Consider the following problem:

Let $v_1,v_2,\cdots,v_n\in \mathbb{R}^k$, integer $m\le n$, and a target vector $t\in\mathbb{R}^k$, decide if there exist an index set $I\subset [n]$, such that $$\sum_{i\in I}v_i\succ t,$$and $|I|\le m$

Is this problem NP-hard? (Note that, when $k$ is not constant but scale as $n$, this problem is NP-hard by reduction from set cover problem.)

In particular, is this problem hard for $k=2$? (Note that, there is a pseudo-polynomial dynamic programming algorithm for integer vectors).


1 Answer 1


It's hard for $k\ge 2$ by a reduction from Partition. Let's first look at $k = 3$. Suppose that the input to Partition is the numbers $x_1, \ldots, x_n$, and their sum is $S$. For each $i$ create a vector $v_i$ whose first coordinate is $x_i$, second coordinate is $-x_i$, and the third coordinate is $0$. Add another vector $v_{n+1}$ with first coordinate $0$, second coordinate $S$, and last coordinate $1$. Define $t$ to have first and second coordinates $S/2$, and last coordinate $1$. Then any solution $I$ to this instance of your problem must include $n+1$, and the sum $\sum_{i \in I}{v_i}$ has first coordinate $\sum_{i \in I\setminus \{n+1\}}{x_i}$ and second coordinate $\sum_{i \in [n] \setminus I}{x_i}$, so it's only feasible if $I \setminus \{n+1\}$ is a valid solution to the Partition instance.

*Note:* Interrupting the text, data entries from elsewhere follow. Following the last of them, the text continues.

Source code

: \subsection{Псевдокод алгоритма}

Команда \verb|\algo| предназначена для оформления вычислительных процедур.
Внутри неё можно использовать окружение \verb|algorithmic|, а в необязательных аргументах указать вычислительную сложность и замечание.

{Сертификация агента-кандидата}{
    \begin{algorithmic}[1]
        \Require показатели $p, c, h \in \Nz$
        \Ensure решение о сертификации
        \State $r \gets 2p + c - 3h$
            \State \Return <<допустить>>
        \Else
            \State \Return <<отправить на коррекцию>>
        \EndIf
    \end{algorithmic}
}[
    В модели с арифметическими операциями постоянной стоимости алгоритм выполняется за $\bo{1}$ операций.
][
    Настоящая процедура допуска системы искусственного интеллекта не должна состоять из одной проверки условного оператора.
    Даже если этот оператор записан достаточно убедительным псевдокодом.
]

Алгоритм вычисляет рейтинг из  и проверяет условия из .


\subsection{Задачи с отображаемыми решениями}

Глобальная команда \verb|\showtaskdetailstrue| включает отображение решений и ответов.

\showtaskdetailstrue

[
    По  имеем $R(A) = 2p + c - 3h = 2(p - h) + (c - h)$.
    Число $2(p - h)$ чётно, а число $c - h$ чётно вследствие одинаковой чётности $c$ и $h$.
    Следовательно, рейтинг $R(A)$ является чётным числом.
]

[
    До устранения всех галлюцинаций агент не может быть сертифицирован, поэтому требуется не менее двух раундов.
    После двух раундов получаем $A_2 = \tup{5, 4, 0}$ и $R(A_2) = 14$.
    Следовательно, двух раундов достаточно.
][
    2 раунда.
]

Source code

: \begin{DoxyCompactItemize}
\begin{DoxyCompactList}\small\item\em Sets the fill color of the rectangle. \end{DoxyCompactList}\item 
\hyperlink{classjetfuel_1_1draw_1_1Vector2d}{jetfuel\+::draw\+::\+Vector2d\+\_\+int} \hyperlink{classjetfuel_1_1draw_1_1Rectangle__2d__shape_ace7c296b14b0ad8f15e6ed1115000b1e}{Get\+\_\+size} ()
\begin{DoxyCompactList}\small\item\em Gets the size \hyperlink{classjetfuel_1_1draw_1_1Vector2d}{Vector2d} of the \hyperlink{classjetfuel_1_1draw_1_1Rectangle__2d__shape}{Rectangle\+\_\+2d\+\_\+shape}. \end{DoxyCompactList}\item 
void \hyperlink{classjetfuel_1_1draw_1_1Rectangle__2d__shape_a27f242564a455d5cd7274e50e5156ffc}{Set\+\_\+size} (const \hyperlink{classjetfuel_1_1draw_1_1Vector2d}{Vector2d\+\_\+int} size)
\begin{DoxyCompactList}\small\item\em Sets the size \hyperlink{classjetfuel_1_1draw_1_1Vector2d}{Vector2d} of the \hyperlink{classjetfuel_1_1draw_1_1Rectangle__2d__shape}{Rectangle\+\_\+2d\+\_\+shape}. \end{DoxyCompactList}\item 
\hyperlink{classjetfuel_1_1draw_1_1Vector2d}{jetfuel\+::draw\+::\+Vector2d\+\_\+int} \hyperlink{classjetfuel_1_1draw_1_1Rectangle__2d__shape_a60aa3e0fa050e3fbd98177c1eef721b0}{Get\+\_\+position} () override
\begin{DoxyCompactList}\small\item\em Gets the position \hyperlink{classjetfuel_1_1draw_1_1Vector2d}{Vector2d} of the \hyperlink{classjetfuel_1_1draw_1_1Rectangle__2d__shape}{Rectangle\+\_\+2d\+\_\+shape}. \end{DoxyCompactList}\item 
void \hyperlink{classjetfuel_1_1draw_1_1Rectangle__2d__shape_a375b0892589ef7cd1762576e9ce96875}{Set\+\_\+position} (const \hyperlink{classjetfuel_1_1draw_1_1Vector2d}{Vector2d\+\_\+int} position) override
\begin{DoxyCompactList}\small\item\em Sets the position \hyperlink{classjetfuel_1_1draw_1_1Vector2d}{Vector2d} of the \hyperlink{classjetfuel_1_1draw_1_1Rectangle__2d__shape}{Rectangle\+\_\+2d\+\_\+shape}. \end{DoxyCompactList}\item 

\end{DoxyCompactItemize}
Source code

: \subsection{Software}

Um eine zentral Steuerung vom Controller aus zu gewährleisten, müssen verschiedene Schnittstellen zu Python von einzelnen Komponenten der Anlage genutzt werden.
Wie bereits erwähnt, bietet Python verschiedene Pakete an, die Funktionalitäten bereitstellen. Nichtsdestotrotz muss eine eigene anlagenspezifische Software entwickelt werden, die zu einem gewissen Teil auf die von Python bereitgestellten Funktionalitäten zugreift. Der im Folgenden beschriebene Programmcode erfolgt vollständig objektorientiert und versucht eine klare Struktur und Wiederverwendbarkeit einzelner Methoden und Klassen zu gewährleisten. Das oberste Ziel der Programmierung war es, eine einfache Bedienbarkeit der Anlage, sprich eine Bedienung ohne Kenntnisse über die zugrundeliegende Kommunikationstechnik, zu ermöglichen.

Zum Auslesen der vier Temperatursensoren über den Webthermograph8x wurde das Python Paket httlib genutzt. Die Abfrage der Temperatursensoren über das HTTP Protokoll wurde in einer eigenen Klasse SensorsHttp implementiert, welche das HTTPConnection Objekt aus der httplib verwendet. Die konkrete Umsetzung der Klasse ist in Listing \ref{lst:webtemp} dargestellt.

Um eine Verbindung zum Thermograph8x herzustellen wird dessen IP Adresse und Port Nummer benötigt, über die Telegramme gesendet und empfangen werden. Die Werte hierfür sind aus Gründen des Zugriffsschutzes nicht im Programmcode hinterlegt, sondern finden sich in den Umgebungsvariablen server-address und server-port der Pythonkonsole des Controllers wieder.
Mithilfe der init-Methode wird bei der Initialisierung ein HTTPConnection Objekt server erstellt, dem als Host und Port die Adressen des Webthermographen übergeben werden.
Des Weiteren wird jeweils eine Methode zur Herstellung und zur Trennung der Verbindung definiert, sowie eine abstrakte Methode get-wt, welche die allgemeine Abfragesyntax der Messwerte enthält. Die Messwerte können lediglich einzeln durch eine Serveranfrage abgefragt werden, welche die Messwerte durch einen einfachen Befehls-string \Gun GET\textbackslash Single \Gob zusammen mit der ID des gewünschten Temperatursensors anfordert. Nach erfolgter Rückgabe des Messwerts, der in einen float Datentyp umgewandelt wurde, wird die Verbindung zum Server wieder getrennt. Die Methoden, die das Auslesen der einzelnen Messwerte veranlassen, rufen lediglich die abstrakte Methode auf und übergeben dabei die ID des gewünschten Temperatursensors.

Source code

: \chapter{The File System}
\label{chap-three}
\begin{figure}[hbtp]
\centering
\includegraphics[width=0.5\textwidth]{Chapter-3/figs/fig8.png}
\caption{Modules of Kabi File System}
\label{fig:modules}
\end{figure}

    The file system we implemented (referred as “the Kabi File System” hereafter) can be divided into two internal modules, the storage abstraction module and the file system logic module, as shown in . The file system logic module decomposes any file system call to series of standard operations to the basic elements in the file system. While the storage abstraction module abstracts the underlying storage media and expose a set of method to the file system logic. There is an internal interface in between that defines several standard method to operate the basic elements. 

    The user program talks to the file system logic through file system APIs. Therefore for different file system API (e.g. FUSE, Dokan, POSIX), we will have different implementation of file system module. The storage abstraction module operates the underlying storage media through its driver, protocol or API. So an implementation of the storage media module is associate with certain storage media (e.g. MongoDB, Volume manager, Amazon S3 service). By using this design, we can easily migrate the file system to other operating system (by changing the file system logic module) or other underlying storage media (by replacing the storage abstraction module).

This can be extended to $k=2$ with a trick. Define the same instance but $v_i$ for $i \in [n]$ has only the first two coordinates. Let $A = \sum_{i=1}^n{|x_i|}$ and $b = \lceil \log_2 A\rceil$. Define $v_{n+1}$ to have first coordinate $2^b$, and second coordinate $S$, and $t$ to have first coordinate $2^b+S/2$ and second coordinate $S/2$. This forces the $b$-th bit (from the right) of the first coordinate of $\sum_{i \in I}{v_i}$ to be $1$, which can only happen if $n+1 \in I$. The rest is the same as above.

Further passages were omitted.